TASK BRIEF: Could you please output all of the records exactly?

==== RECORDS PROVIDED ====

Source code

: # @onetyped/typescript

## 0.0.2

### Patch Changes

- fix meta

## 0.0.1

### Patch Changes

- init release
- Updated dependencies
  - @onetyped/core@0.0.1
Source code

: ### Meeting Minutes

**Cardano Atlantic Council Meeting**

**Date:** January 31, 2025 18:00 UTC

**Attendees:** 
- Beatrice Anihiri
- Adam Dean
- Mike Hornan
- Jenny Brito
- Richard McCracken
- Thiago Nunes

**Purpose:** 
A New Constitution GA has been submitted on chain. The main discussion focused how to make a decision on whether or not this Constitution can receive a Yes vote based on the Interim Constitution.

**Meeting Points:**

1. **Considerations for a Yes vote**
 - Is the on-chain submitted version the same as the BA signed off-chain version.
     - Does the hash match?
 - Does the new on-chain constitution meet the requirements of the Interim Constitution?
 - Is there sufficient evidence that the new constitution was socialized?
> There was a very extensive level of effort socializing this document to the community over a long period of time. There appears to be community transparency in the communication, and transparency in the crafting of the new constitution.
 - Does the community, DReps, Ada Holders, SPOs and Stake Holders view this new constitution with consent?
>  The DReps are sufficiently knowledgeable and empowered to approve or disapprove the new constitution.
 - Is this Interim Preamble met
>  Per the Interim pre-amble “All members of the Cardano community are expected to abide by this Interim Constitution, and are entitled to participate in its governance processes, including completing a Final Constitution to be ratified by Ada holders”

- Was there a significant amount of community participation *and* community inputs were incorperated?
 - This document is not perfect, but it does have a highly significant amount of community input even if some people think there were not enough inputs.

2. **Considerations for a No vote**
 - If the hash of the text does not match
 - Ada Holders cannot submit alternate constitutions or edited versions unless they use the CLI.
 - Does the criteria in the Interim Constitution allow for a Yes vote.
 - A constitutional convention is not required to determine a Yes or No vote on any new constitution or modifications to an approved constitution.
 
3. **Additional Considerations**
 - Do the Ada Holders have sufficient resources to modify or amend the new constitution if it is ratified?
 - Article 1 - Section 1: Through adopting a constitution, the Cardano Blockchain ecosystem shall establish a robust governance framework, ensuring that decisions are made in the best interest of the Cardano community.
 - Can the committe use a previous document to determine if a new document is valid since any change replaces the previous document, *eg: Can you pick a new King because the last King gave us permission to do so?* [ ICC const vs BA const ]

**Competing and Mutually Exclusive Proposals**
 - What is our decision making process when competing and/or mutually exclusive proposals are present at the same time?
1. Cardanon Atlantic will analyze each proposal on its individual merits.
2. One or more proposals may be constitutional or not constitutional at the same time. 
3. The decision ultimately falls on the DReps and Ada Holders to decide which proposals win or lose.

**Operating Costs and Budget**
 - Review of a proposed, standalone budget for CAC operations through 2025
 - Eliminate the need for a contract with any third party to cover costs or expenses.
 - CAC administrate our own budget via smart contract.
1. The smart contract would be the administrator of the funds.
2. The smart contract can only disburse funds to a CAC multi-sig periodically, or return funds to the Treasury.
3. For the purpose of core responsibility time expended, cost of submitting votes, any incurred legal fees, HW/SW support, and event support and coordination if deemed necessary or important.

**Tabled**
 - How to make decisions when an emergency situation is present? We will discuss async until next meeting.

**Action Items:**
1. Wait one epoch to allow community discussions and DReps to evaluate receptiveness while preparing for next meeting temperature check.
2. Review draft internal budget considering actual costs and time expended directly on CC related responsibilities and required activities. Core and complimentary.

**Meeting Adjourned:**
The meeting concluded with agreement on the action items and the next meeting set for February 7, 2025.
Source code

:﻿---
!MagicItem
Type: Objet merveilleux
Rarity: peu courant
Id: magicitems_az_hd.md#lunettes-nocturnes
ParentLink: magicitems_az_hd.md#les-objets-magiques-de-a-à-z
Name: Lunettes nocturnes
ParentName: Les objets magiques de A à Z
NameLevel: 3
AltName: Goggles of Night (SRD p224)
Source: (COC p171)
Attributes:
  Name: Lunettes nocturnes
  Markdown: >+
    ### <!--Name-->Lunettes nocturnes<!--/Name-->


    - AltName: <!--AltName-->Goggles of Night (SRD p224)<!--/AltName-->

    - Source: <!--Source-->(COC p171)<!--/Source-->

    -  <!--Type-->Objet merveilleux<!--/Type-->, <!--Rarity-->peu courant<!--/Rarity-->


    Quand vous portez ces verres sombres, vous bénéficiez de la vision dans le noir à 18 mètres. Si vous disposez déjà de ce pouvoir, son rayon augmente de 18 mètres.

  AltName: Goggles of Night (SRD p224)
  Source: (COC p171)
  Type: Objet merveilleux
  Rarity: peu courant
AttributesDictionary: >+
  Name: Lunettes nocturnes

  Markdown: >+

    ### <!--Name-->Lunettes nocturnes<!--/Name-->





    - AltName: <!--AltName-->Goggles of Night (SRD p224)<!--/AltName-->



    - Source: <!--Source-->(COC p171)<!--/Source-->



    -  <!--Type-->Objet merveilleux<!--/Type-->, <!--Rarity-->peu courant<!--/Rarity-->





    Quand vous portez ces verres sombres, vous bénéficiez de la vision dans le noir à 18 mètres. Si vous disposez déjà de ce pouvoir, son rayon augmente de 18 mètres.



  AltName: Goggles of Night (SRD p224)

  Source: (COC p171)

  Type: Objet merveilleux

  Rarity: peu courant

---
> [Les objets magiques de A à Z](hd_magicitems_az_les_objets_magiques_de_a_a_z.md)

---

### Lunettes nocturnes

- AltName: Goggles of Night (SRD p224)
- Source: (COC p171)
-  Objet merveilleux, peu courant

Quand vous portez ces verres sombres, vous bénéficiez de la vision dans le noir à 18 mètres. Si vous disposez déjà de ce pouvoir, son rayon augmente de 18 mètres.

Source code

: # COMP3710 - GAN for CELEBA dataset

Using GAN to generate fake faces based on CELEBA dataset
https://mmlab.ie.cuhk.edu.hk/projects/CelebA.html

====

RESPONSE TO THIS EXERCISE:
Source code

: # @onetyped/typescript

## 0.0.2

### Patch Changes

- fix meta

## 0.0.1

### Patch Changes

- init release
- Updated dependencies
  - @onetyped/core@0.0.1
Source code

: ### Meeting Minutes

**Cardano Atlantic Council Meeting**

**Date:** January 31, 2025 18:00 UTC

**Attendees:** 
- Beatrice Anihiri
- Adam Dean
- Mike Hornan
- Jenny Brito
- Richard McCracken
- Thiago Nunes

**Purpose:** 
A New Constitution GA has been submitted on chain. The main discussion focused how to make a decision on whether or not this Constitution can receive a Yes vote based on the Interim Constitution.

**Meeting Points:**

1. **Considerations for a Yes vote**
 - Is the on-chain submitted version the same as the BA signed off-chain version.
     - Does the hash match?
 - Does the new on-chain constitution meet the requirements of the Interim Constitution?
 - Is there sufficient evidence that the new constitution was socialized?
> There was a very extensive level of effort socializing this document to the community over a long period of time. There appears to be community transparency in the communication, and transparency in the crafting of the new constitution.
 - Does the community, DReps, Ada Holders, SPOs and Stake Holders view this new constitution with consent?
>  The DReps are sufficiently knowledgeable and empowered to approve or disapprove the new constitution.
 - Is this Interim Preamble met
>  Per the Interim pre-amble “All members of the Cardano community are expected to abide by this Interim Constitution, and are entitled to participate in its governance processes, including completing a Final Constitution to be ratified by Ada holders”

- Was there a significant amount of community participation *and* community inputs were incorperated?
 - This document is not perfect, but it does have a highly significant amount of community input even if some people think there were not enough inputs.

2. **Considerations for a No vote**
 - If the hash of the text does not match
 - Ada Holders cannot submit alternate constitutions or edited versions unless they use the CLI.
 - Does the criteria in the Interim Constitution allow for a Yes vote.
 - A constitutional convention is not required to determine a Yes or No vote on any new constitution or modifications to an approved constitution.
 
3. **Additional Considerations**
 - Do the Ada Holders have sufficient resources to modify or amend the new constitution if it is ratified?
 - Article 1 - Section 1: Through adopting a constitution, the Cardano Blockchain ecosystem shall establish a robust governance framework, ensuring that decisions are made in the best interest of the Cardano community.
 - Can the committe use a previous document to determine if a new document is valid since any change replaces the previous document, *eg: Can you pick a new King because the last King gave us permission to do so?* [ ICC const vs BA const ]

**Competing and Mutually Exclusive Proposals**
 - What is our decision making process when competing and/or mutually exclusive proposals are present at the same time?
1. Cardanon Atlantic will analyze each proposal on its individual merits.
2. One or more proposals may be constitutional or not constitutional at the same time. 
3. The decision ultimately falls on the DReps and Ada Holders to decide which proposals win or lose.

**Operating Costs and Budget**
 - Review of a proposed, standalone budget for CAC operations through 2025
 - Eliminate the need for a contract with any third party to cover costs or expenses.
 - CAC administrate our own budget via smart contract.
1. The smart contract would be the administrator of the funds.
2. The smart contract can only disburse funds to a CAC multi-sig periodically, or return funds to the Treasury.
3. For the purpose of core responsibility time expended, cost of submitting votes, any incurred legal fees, HW/SW support, and event support and coordination if deemed necessary or important.

**Tabled**
 - How to make decisions when an emergency situation is present? We will discuss async until next meeting.

**Action Items:**
1. Wait one epoch to allow community discussions and DReps to evaluate receptiveness while preparing for next meeting temperature check.
2. Review draft internal budget considering actual costs and time expended directly on CC related responsibilities and required activities. Core and complimentary.

**Meeting Adjourned:**
The meeting concluded with agreement on the action items and the next meeting set for February 7, 2025.
Source code

:﻿---
!MagicItem
Type: Objet merveilleux
Rarity: peu courant
Id: magicitems_az_hd.md#lunettes-nocturnes
ParentLink: magicitems_az_hd.md#les-objets-magiques-de-a-à-z
Name: Lunettes nocturnes
ParentName: Les objets magiques de A à Z
NameLevel: 3
AltName: Goggles of Night (SRD p224)
Source: (COC p171)
Attributes:
  Name: Lunettes nocturnes
  Markdown: >+
    ### <!--Name-->Lunettes nocturnes<!--/Name-->


    - AltName: <!--AltName-->Goggles of Night (SRD p224)<!--/AltName-->

    - Source: <!--Source-->(COC p171)<!--/Source-->

    -  <!--Type-->Objet merveilleux<!--/Type-->, <!--Rarity-->peu courant<!--/Rarity-->


    Quand vous portez ces verres sombres, vous bénéficiez de la vision dans le noir à 18 mètres. Si vous disposez déjà de ce pouvoir, son rayon augmente de 18 mètres.

  AltName: Goggles of Night (SRD p224)
  Source: (COC p171)
  Type: Objet merveilleux
  Rarity: peu courant
AttributesDictionary: >+
  Name: Lunettes nocturnes

  Markdown: >+

    ### <!--Name-->Lunettes nocturnes<!--/Name-->





    - AltName: <!--AltName-->Goggles of Night (SRD p224)<!--/AltName-->



    - Source: <!--Source-->(COC p171)<!--/Source-->



    -  <!--Type-->Objet merveilleux<!--/Type-->, <!--Rarity-->peu courant<!--/Rarity-->





    Quand vous portez ces verres sombres, vous bénéficiez de la vision dans le noir à 18 mètres. Si vous disposez déjà de ce pouvoir, son rayon augmente de 18 mètres.



  AltName: Goggles of Night (SRD p224)

  Source: (COC p171)

  Type: Objet merveilleux

  Rarity: peu courant

---
> [Les objets magiques de A à Z](hd_magicitems_az_les_objets_magiques_de_a_a_z.md)

---

### Lunettes nocturnes

- AltName: Goggles of Night (SRD p224)
- Source: (COC p171)
-  Objet merveilleux, peu courant

Quand vous portez ces verres sombres, vous bénéficiez de la vision dans le noir à 18 mètres. Si vous disposez déjà de ce pouvoir, son rayon augmente de 18 mètres.

Source code

: # COMP3710 - GAN for CELEBA dataset

Using GAN to generate fake faces based on CELEBA dataset
https://mmlab.ie.cuhk.edu.hk/projects/CelebA.html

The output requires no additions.